### Stored data entries

****************

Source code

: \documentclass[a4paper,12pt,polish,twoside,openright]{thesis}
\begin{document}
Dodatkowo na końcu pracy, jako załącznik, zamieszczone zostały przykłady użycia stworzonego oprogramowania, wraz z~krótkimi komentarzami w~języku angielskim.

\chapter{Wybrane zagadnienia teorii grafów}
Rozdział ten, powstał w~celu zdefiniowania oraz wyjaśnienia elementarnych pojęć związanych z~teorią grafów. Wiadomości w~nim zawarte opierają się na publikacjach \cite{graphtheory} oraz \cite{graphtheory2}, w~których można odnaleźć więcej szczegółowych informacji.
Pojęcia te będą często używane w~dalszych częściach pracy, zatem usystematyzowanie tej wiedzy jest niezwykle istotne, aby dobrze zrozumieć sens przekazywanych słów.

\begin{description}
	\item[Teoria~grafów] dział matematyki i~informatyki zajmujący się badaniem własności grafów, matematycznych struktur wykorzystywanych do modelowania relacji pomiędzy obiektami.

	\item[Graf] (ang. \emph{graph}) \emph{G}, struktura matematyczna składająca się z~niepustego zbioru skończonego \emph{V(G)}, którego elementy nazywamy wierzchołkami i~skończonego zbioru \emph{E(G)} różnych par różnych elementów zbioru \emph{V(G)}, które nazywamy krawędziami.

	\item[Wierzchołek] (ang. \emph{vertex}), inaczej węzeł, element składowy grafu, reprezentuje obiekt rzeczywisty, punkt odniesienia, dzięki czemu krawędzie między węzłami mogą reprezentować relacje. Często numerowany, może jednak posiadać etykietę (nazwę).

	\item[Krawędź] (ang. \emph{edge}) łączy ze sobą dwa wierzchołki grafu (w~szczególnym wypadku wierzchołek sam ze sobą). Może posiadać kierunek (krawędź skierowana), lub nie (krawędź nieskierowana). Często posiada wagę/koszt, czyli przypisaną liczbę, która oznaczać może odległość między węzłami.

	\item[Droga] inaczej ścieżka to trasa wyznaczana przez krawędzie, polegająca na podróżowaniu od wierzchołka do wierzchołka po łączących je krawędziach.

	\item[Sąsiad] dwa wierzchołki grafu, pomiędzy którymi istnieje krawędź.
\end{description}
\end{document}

****************

### What to do
Look through the data above. Copy every line with the string "grafów" in it.

### Exercise solution
\chapter{Wybrane zagadnienia teorii grafów}
Rozdział ten, powstał w~celu zdefiniowania oraz wyjaśnienia elementarnych pojęć związanych z~teorią grafów. Wiadomości w~nim zawarte opierają się na publikacjach \cite{graphtheory} oraz \cite{graphtheory2}, w~których można odnaleźć więcej szczegółowych informacji.
	\item[Teoria~grafów] dział matematyki i~informatyki zajmujący się badaniem własności grafów, matematycznych struktur wykorzystywanych do modelowania relacji pomiędzy obiektami.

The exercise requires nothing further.